> [Work instructions] For each line of the material, check for the string "適切な方法で廃棄をいたします"; then state how many lines had it, giving only the number.

> [Dataset records]
◇ ◇ ◇ ◇ ◇ ◇ ◇

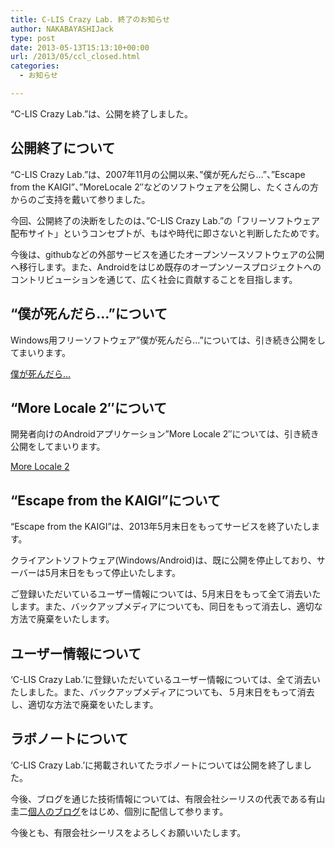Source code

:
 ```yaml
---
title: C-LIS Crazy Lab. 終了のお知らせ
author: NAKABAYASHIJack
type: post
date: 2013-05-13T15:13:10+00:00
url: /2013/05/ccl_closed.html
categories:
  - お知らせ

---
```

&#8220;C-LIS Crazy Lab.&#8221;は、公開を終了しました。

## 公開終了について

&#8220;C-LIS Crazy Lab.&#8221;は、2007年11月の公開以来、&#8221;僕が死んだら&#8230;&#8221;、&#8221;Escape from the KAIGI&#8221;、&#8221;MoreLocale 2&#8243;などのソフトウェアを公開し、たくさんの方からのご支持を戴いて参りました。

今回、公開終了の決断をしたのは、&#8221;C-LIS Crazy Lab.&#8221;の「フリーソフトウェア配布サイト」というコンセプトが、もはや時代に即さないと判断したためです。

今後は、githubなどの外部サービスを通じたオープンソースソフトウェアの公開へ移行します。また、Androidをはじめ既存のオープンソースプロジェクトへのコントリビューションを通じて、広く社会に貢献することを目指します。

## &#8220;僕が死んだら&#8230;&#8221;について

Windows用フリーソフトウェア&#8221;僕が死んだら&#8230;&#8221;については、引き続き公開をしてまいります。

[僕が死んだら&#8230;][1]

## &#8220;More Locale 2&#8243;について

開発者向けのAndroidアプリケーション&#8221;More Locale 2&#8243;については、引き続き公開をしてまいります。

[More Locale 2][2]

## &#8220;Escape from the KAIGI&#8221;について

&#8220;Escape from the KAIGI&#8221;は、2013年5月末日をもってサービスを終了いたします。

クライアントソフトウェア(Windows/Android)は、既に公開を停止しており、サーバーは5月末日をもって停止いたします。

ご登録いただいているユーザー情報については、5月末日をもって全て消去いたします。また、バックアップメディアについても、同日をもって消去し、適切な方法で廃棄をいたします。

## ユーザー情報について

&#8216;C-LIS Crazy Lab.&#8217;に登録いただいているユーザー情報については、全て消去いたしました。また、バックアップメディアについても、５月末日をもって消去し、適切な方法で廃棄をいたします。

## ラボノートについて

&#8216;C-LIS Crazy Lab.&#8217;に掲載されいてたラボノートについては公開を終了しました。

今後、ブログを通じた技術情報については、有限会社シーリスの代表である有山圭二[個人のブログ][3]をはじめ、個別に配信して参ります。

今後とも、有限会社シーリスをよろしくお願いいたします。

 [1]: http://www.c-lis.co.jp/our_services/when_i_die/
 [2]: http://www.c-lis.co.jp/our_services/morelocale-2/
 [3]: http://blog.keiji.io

◇ ◇ ◇ ◇ ◇ ◇ ◇

> [Completed exercise] 2